● **Activity**
Only the lines from the start of the data through the line containing "at MLA 2016)" should be written out, exactly as they are, with both ends included and the pictures left out.

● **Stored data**
---
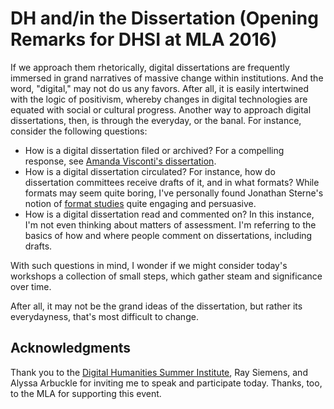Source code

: # DH and/in the Dissertation (Opening Remarks for DHSI at MLA 2016)

If we approach them rhetorically, digital dissertations are frequently immersed in grand narratives of massive change within institutions. And the word, "digital," may not do us any favors. After all, it is easily intertwined with the logic of positivism, whereby changes in digital technologies are equated with social or cultural progress. Another way to approach digital dissertations, then, is through the everyday, or the banal. For instance, consider the following questions: 

* How is a digital dissertation filed or archived? For a compelling response, see [Amanda Visconti's dissertation](https://github.com/amandavisconti/infinite-ulysses-dissertation).
* How is a digital dissertation circulated? For instance, how do dissertation committees receive drafts of it, and in what formats? While formats may seem quite boring, I've personally found Jonathan Sterne's notion of [format studies](https://www.dukeupress.edu/mp3) quite engaging and persuasive.  
* How is a digital dissertation read and commented on? In this instance, I'm not even thinking about matters of assessment. I'm referring to the basics of how and where people comment on dissertations, including drafts.

With such questions in mind, I wonder if we might consider today's workshops a collection of small steps, which gather steam and significance over time. 

After all, it may not be the grand ideas of the dissertation, but rather its everydayness, that's most difficult to change.  

## Acknowledgments 

Thank you to the [Digital Humanities Summer Institute](http://dhsi.org/), Ray Siemens, and Alyssa Arbuckle for inviting me to speak and participate today. Thanks, too, to the MLA for supporting this event.  

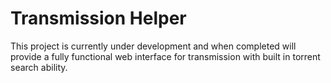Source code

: # Transmission Helper

This project is currently under development and when completed will provide a fully functional
web interface for transmission with built in torrent search ability.


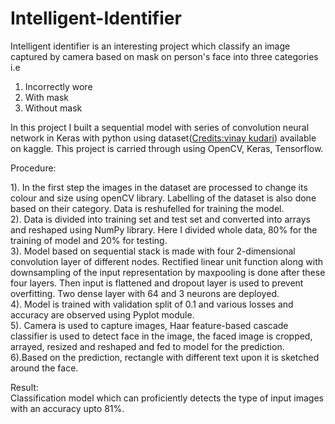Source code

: # Intelligent-Identifier

Intelligent identifier is an interesting project which classify an image captured by camera based on mask on person's face into three categories i.e 
1. Incorrectly wore
2. With mask
3. Without mask

In this project I built a sequential model with series of convolution neural network in Keras with python using dataset([Credits:vinay kudari](https://www.kaggle.com/vinaykudari/facemask)) available on kaggle.
This project is carried through using OpenCV, Keras, Tensorflow.

Procedure:

1). In the first step the images in the dataset are processed to change its colour and size using openCV library. Labelling of the dataset is also done based on their      category. Data is reshufelled for training the model.<br /> 
2). Data is divided into training set and test set and converted into arrays and reshaped using NumPy library. Here I divided whole data, 80% for the training of model and 20% for testing.<br />
3). Model based on sequential stack is made with four 2-dimensional convolution layer of different nodes. Rectified linear unit function along with downsampling of the input representation by maxpooling is done after these four layers. Then input is flattened and dropout layer is used to prevent overfitting. Two dense layer with 64 and 3 neurons are deployed.<br />
4). Model is trained with validation split of 0.1 and various losses and accuracy are observed using Pyplot module.<br />
5). Camera is used to capture images, Haar feature-based cascade classifier is used to detect face in the image, the faced image is cropped, arrayed, resized and reshaped and fed to model for the prediction.<br />
6).Based on the prediction, rectangle with different text upon it is sketched around the face.<br />

Result:<br />
Classification model which can proficiently detects the type of input images with an accuracy upto 81%.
---
● **Solution to the exercise**
Source code

: # DH and/in the Dissertation (Opening Remarks for DHSI at MLA 2016)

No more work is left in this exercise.